Two years ago I replanted 1/2 acre of front yard. No big deal at all I prepped the yard, spread the seed ($144 per bag), covered the seed, and in 10 days time my yard was the envy of the neighborhood.

Then came July with record heat, and even watering twice daily couldn't save the yard. I was crushed.

I waited until early fall and then ran through the whole process again.

Same results this spring. A fantastic green lawn.

Then came July, more record heat, and another failed brown lawn.

Talk about being BS ! If I could have found the person from the seed company my foot would have been up his ass to the point you'd see the sole if he smiled. The seed, which is from Barrenbrug costs $144 dollars per bag, times 4 for my front lawn. I'm beyond pissed.
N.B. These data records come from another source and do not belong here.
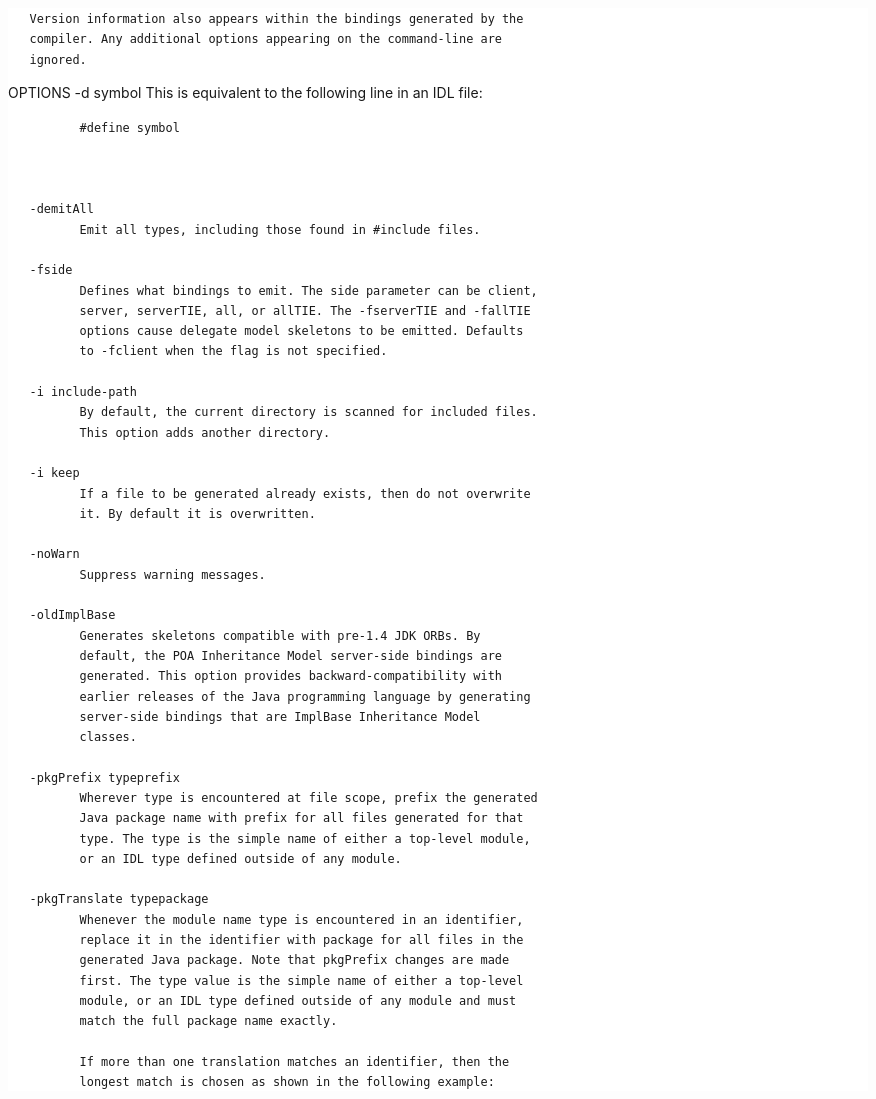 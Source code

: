        Version information also appears within the bindings generated by the
       compiler. Any additional options appearing on the command-line are
       ignored.

OPTIONS
       -d symbol
              This is equivalent to the following line in an IDL file:

              #define symbol



       -demitAll
              Emit all types, including those found in #include files.

       -fside
              Defines what bindings to emit. The side parameter can be client,
              server, serverTIE, all, or allTIE. The -fserverTIE and -fallTIE
              options cause delegate model skeletons to be emitted. Defaults
              to -fclient when the flag is not specified.

       -i include-path
              By default, the current directory is scanned for included files.
              This option adds another directory.

       -i keep
              If a file to be generated already exists, then do not overwrite
              it. By default it is overwritten.

       -noWarn
              Suppress warning messages.

       -oldImplBase
              Generates skeletons compatible with pre-1.4 JDK ORBs. By
              default, the POA Inheritance Model server-side bindings are
              generated. This option provides backward-compatibility with
              earlier releases of the Java programming language by generating
              server-side bindings that are ImplBase Inheritance Model
              classes.

       -pkgPrefix typeprefix
              Wherever type is encountered at file scope, prefix the generated
              Java package name with prefix for all files generated for that
              type. The type is the simple name of either a top-level module,
              or an IDL type defined outside of any module.

       -pkgTranslate typepackage
              Whenever the module name type is encountered in an identifier,
              replace it in the identifier with package for all files in the
              generated Java package. Note that pkgPrefix changes are made
              first. The type value is the simple name of either a top-level
              module, or an IDL type defined outside of any module and must
              match the full package name exactly.

              If more than one translation matches an identifier, then the
              longest match is chosen as shown in the following example:
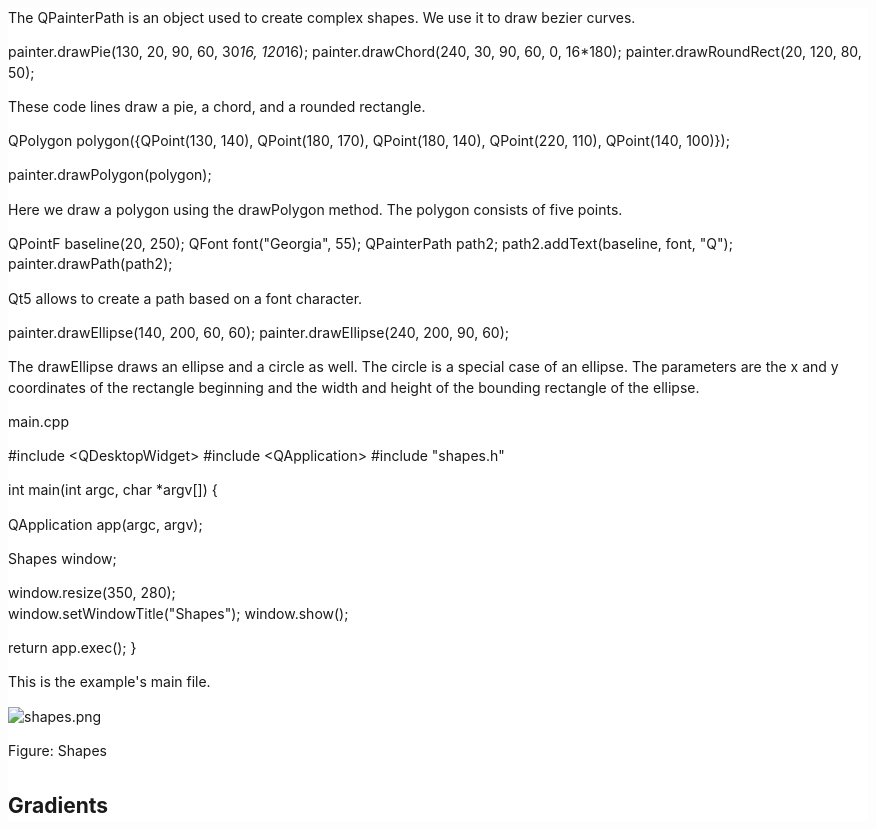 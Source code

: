 The QPainterPath is an object used to create complex 
shapes. We use it to draw bezier curves. 

painter.drawPie(130, 20, 90, 60, 30*16, 120*16);
painter.drawChord(240, 30, 90, 60, 0, 16*180);
painter.drawRoundRect(20, 120, 80, 50);

These code lines draw a pie, a chord, and a rounded rectangle. 

QPolygon polygon({QPoint(130, 140), QPoint(180, 170), QPoint(180, 140),
    QPoint(220, 110), QPoint(140, 100)});

painter.drawPolygon(polygon);

Here we draw a polygon using the drawPolygon method. The polygon consists
of five points.  

QPointF baseline(20, 250);
QFont font("Georgia", 55);
QPainterPath path2;
path2.addText(baseline, font, "Q");
painter.drawPath(path2);

Qt5 allows to create a path based on a font character. 

painter.drawEllipse(140, 200, 60, 60);
painter.drawEllipse(240, 200, 90, 60);

The drawEllipse draws an ellipse and a circle as well. 
The circle is a special case of an ellipse. The parameters are the x and y coordinates
of the rectangle beginning and the width and height of the bounding rectangle of the ellipse.

main.cpp
  

#include &lt;QDesktopWidget&gt;
#include &lt;QApplication&gt;
#include "shapes.h"

int main(int argc, char *argv[]) {
    
  QApplication app(argc, argv);  
    
  Shapes window;

  window.resize(350, 280);  
  window.setWindowTitle("Shapes");
  window.show();

  return app.exec();
}

This is the example's main file. 

![shapes.png](images/shapes.png)

Figure: Shapes

## Gradients
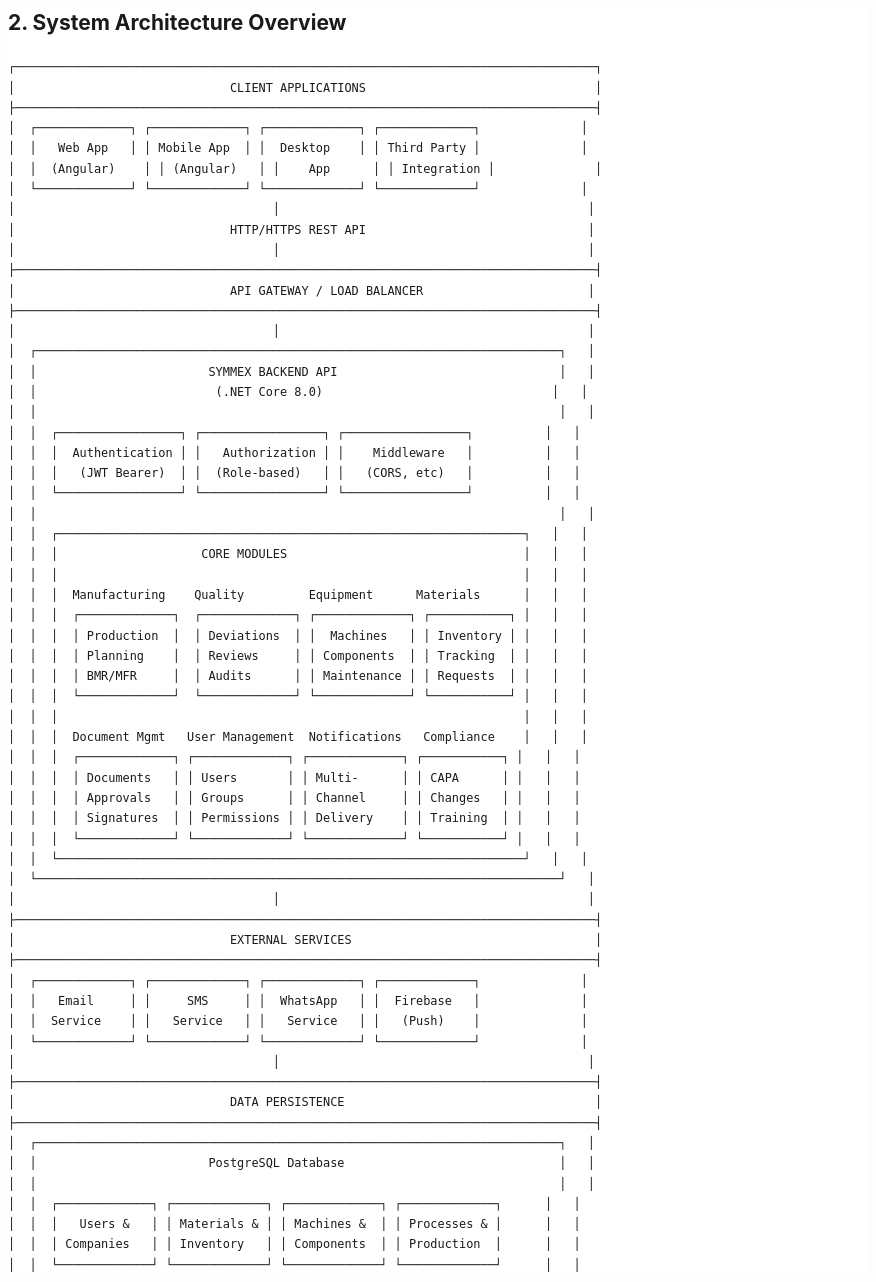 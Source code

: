 ## 2. System Architecture Overview

```
┌─────────────────────────────────────────────────────────────────────────────────┐
│                              CLIENT APPLICATIONS                                │
├─────────────────────────────────────────────────────────────────────────────────┤
│  ┌─────────────┐ ┌─────────────┐ ┌─────────────┐ ┌─────────────┐              │
│  │   Web App   │ │ Mobile App  │ │  Desktop    │ │ Third Party │              │
│  │  (Angular)    │ │ (Angular)   │ │    App      │ │ Integration │              │
│  └─────────────┘ └─────────────┘ └─────────────┘ └─────────────┘              │
│                                    │                                           │
│                              HTTP/HTTPS REST API                               │
│                                    │                                           │
├─────────────────────────────────────────────────────────────────────────────────┤
│                              API GATEWAY / LOAD BALANCER                       │
├─────────────────────────────────────────────────────────────────────────────────┤
│                                    │                                           │
│  ┌─────────────────────────────────────────────────────────────────────────┐   │
│  │                        SYMMEX BACKEND API                               │   │
│  │                         (.NET Core 8.0)                                │   │
│  │                                                                         │   │
│  │  ┌─────────────────┐ ┌─────────────────┐ ┌─────────────────┐          │   │
│  │  │  Authentication │ │   Authorization │ │    Middleware   │          │   │
│  │  │   (JWT Bearer)  │ │  (Role-based)   │ │   (CORS, etc)   │          │   │
│  │  └─────────────────┘ └─────────────────┘ └─────────────────┘          │   │
│  │                                                                         │   │
│  │  ┌─────────────────────────────────────────────────────────────────┐   │   │
│  │  │                    CORE MODULES                                 │   │   │
│  │  │                                                                 │   │   │
│  │  │  Manufacturing    Quality         Equipment      Materials      │   │   │
│  │  │  ┌─────────────┐  ┌─────────────┐ ┌─────────────┐ ┌───────────┐ │   │   │
│  │  │  │ Production  │  │ Deviations  │ │  Machines   │ │ Inventory │ │   │   │
│  │  │  │ Planning    │  │ Reviews     │ │ Components  │ │ Tracking  │ │   │   │
│  │  │  │ BMR/MFR     │  │ Audits      │ │ Maintenance │ │ Requests  │ │   │   │
│  │  │  └─────────────┘  └─────────────┘ └─────────────┘ └───────────┘ │   │   │
│  │  │                                                                 │   │   │
│  │  │  Document Mgmt   User Management  Notifications   Compliance    │   │   │
│  │  │  ┌─────────────┐ ┌─────────────┐ ┌─────────────┐ ┌───────────┐ │   │   │
│  │  │  │ Documents   │ │ Users       │ │ Multi-      │ │ CAPA      │ │   │   │
│  │  │  │ Approvals   │ │ Groups      │ │ Channel     │ │ Changes   │ │   │   │
│  │  │  │ Signatures  │ │ Permissions │ │ Delivery    │ │ Training  │ │   │   │
│  │  │  └─────────────┘ └─────────────┘ └─────────────┘ └───────────┘ │   │   │
│  │  └─────────────────────────────────────────────────────────────────┘   │   │
│  └─────────────────────────────────────────────────────────────────────────┘   │
│                                    │                                           │
├─────────────────────────────────────────────────────────────────────────────────┤
│                              EXTERNAL SERVICES                                  │
├─────────────────────────────────────────────────────────────────────────────────┤
│  ┌─────────────┐ ┌─────────────┐ ┌─────────────┐ ┌─────────────┐              │
│  │   Email     │ │     SMS     │ │  WhatsApp   │ │  Firebase   │              │
│  │  Service    │ │   Service   │ │   Service   │ │   (Push)    │              │
│  └─────────────┘ └─────────────┘ └─────────────┘ └─────────────┘              │
│                                    │                                           │
├─────────────────────────────────────────────────────────────────────────────────┤
│                              DATA PERSISTENCE                                   │
├─────────────────────────────────────────────────────────────────────────────────┤
│  ┌─────────────────────────────────────────────────────────────────────────┐   │
│  │                        PostgreSQL Database                              │   │
│  │                                                                         │   │
│  │  ┌─────────────┐ ┌─────────────┐ ┌─────────────┐ ┌─────────────┐      │   │
│  │  │   Users &   │ │ Materials & │ │ Machines &  │ │ Processes & │      │   │
│  │  │ Companies   │ │ Inventory   │ │ Components  │ │ Production  │      │   │
│  │  └─────────────┘ └─────────────┘ └─────────────┘ └─────────────┘      │   │
```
The result is that I'm starting over AGAIN, and to help get the job done I purchased a Brinly spreader that slot aerates and drops seed at the same time. So today I ran the big boy rake around removing all of the dead grass, then ran the new spreader/aerator combo filled with Lesco fertilizer. The first thing I noticed was that the entire product was revamped and is now built with a fairly high degree of quality. The tines are thick and now formed. There is no bending these tines, and corners don't effect them at all. The results were better than good, they were great. Lots of slots, and lots of seed. And, according to my neighbor, better than the slot seeder he rented last week at $200 per day. (Another story.)

Barenbrug 50 lbs. Barlennium Perennial Ryegrass Seed-12196 - The Home Depot

Brinly-Hardy 40 in. Tow-Behind Combination Aerator-Spreader-AS2-40BH-G - The Home Depot

The worst part of the entire ordeal was listening to my other neighbor gloat. I had rebuilt his yard last year and used Scotts Contractors seed. His yard is pristine, and I'm the guy who made it that way.

Anyway, today I rough raked, slotted, and put down the Lesco fertilizer. Tomorrow I'll use the pine needle rake, then seed, then bury the seed with the pine needle rake using the contractors mix.

Scotts 20 lb. Turf Builder Contractor's Mix (Northern) Grass Seed-18275 - The Home Depot

I like this seeder. It will make a great spring/fall seeder while the rest of my seeders and sprayer do everything else in-between.

Thank for listening to me vent.

Neighbors side yard using Scotts contractors mix.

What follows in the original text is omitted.